In some christian circles there is a term known as 'soaking'. Check out this website that has a lighthearted duck called Phil that will talk you through the basics! Phil the Super Soaker 

 'Soaking Music' has a meditative flavour, and some christians feel a bit uncomfortable with this because it seems like it's New Age or Paganistic.

What I understand/experience soaking to be, is resting in God. I find that in this culture I feel the pressure to be so busy doing so much stuff, that I find it hard to stop. I've discovered soaking, resting, chilling with my heavenly Father to be neccesary for my sanity! It is, as it were, pretty much like what is known in the wider christian world as 'quiet time'. 'Quiet Time' being a time set aside for stopping and praying, reading the bible, listening to what God has to say and remembering afresh what Jesus has done for us. Soaking, as I comprehend it, is essentially the same thing, with perhaps more of an emphasis on receiving from God rather than talking at Him, if that makes sense! So often we can bring requests and shopping lists to God and just don't turn our listening ears on. It depends where you're at I suppose, on whether it's helpful for you or not. It may not be for everyone, but I certainly find it helpful.

I believe it's about balance too.
For example, if I'm listening to alot of theologically wordy worship songs, that's great, but sometimes it feels like i'm not really connecting with God but hearing a sung sermon. Surely praise should be singing to God rather than just about Him? On the other hand, if all the songs I hear are songs that don't have any mention of Jesus or any theological truth, even if they're creative and sound nice, then that can be very unhelpful too!

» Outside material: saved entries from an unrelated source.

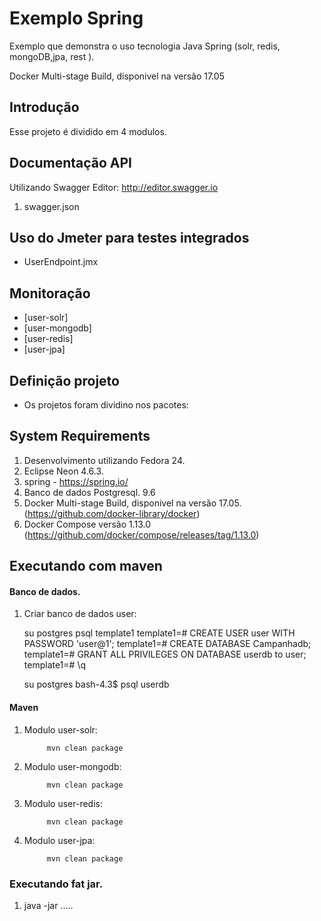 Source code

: Exemplo Spring
====================
Exemplo que demonstra o uso tecnologia Java Spring (solr, redis, mongoDB,jpa, rest ).

Docker Multi-stage Build, disponivel na versão 17.05

Introdução
------------

Esse projeto é dividido em 4 modulos.


Documentação API
---------------------------------
Utilizando Swagger Editor: http://editor.swagger.io

1. swagger.json

Uso do Jmeter para testes integrados
---------------------

* UserEndpoint.jmx

Monitoração
---------------------

 * [user-solr]
 * [user-mongodb]
 * [user-redis]
 * [user-jpa]
  

Definição projeto
-------------------------------------


* Os projetos foram dividino nos pacotes:



System Requirements
-------------------

1. Desenvolvimento utilizando Fedora 24.
2. Eclipse Neon 4.6.3.
3. spring - https://spring.io/
4. Banco de dados Postgresql. 9.6
5. Docker Multi-stage Build, disponivel na versão 17.05. (https://github.com/docker-library/docker)  
6. Docker Compose versão 1.13.0 (https://github.com/docker/compose/releases/tag/1.13.0)

Executando com maven
-------------------
#### Banco de dados.

1. Criar banco de dados user:

	su postgres
	psql template1
	template1=# CREATE USER user WITH PASSWORD 'user@1';
	template1=# CREATE DATABASE Campanhadb;
	template1=# GRANT ALL PRIVILEGES ON DATABASE userdb to user;
	template1=# \q
	
	su postgres
	bash-4.3$ psql userdb


#### Maven

1. Modulo user-solr:

			mvn clean package

2. Modulo user-mongodb: 

			mvn clean package
			
3. Modulo user-redis: 

			mvn clean package
4. Modulo user-jpa: 

			mvn clean package
			
           
### Executando fat jar.

1. java -jar .....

So, it's important to be biblical in song, but it's good to be creative. I mean, in the bible it says 'Sing to the LORD a new song' and 'Sing to the LORD, for He is highly exalted.'

This verse from the first book to the Corinthians, addressing the subject of tongues, aptly describes what I mean by a balance of the theological and creative/spiritual.
[1 Cor 14v15]
"What am I to do? I will pray with my spirit, but I will pray with my mind also; I will also sing praise with my spirit, but I will sing with my mind also"








Monday, 21 May 2012

Calon Lân - the Power of Song


In 2006, I was with a well known baptist church from Cardiff on a weekend away up in Cefn Lea- a beautiful place up in the welsh hills. This particular time, the surrounding area was covered with snow and it was very slippery to walk around due to the icy cover! I even wrote a poem at that time because the sky was so clear and the stars were shining brightly, perfect for creative inspiration!


I recall feeling very emotional at the time and lay down in a snowy field, alone in the dark, looking up at the numerous stars. I was suffering intensely with depression at the time and, specifically on this holiday, I remember having a massive crush on this guy who (it seemed) just didn't notice my existance! I wondered around outside that night, ambling through a big snowy field from my chalet up towards the main building, I stopped. I raised my head and stared at the stars for a very long time. (my neck hurt!) My cloak didn't do much to prevent the cold, but I stubbornly stayed anyway, even lying down in the snow (crazy lozi!). I'll be honest, I was having a right old pity party- it spiralling from thinking how this guy doesn't even see me and then I started thinking that nobody sees me, nobody cares. Blah blah blah. PITY PARTIES ARE NOT A GOOD IDEA! :) 

As a student, especcially a 1st year fresher, I was feeling intensely lonely. I didn't have friends that I had a long history with, sure I had friends, but I still felt this raw ache of isolation in my heart. I believe God was walking with me in that time, and still is, even if I couldn't see it in the moment. 

I don't remember much from this weekend, except 3 things: the snow, the stars and this song, Calon Lân...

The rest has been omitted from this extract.